* WHAT IS REQUIRED
Quote exactly and only this range of lines in the data below: the line that holds "## 📚 Step 1: Create Course Categories" to the line that holds "### PHSI111 - Physiology", both included.

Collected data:
+++++

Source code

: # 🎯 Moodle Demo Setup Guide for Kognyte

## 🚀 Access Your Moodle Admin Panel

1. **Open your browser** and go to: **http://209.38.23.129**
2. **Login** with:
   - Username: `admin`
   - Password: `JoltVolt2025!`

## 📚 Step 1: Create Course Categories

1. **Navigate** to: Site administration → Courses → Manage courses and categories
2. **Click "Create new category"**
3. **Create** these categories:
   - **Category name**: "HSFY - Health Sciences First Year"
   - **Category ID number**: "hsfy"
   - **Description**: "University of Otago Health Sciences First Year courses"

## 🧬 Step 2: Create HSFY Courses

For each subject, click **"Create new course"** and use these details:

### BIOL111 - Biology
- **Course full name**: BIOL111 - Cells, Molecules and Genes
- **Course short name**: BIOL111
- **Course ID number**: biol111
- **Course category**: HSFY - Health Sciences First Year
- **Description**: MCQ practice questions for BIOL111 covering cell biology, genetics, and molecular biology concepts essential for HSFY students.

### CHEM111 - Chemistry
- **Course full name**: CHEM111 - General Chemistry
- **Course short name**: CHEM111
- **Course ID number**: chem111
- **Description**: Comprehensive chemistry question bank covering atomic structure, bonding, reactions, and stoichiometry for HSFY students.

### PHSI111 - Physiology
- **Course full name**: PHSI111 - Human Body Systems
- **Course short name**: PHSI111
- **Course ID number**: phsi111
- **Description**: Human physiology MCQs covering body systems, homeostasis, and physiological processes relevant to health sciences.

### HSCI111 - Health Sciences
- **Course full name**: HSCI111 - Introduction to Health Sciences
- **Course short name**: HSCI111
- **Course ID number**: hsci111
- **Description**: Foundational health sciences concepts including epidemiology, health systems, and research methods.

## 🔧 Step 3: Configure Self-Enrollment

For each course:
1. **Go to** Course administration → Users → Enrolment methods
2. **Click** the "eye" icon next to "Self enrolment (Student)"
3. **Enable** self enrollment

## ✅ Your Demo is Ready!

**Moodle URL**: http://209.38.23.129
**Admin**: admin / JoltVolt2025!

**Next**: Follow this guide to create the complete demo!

+++++

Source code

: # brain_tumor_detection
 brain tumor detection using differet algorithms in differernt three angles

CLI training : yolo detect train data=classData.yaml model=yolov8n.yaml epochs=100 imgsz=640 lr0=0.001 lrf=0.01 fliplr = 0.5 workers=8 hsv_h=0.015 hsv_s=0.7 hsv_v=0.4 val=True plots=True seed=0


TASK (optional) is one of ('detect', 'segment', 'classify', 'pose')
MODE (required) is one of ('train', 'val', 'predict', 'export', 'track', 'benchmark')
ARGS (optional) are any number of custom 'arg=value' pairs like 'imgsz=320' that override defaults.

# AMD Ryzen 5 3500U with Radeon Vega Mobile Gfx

+++++

* OUTPUT BELOW
## 📚 Step 1: Create Course Categories

1. **Navigate** to: Site administration → Courses → Manage courses and categories
2. **Click "Create new category"**
3. **Create** these categories:
   - **Category name**: "HSFY - Health Sciences First Year"
   - **Category ID number**: "hsfy"
   - **Description**: "University of Otago Health Sciences First Year courses"

## 🧬 Step 2: Create HSFY Courses

For each subject, click **"Create new course"** and use these details:

### BIOL111 - Biology
- **Course full name**: BIOL111 - Cells, Molecules and Genes
- **Course short name**: BIOL111
- **Course ID number**: biol111
- **Course category**: HSFY - Health Sciences First Year
- **Description**: MCQ practice questions for BIOL111 covering cell biology, genetics, and molecular biology concepts essential for HSFY students.

### CHEM111 - Chemistry
- **Course full name**: CHEM111 - General Chemistry
- **Course short name**: CHEM111
- **Course ID number**: chem111
- **Description**: Comprehensive chemistry question bank covering atomic structure, bonding, reactions, and stoichiometry for HSFY students.

### PHSI111 - Physiology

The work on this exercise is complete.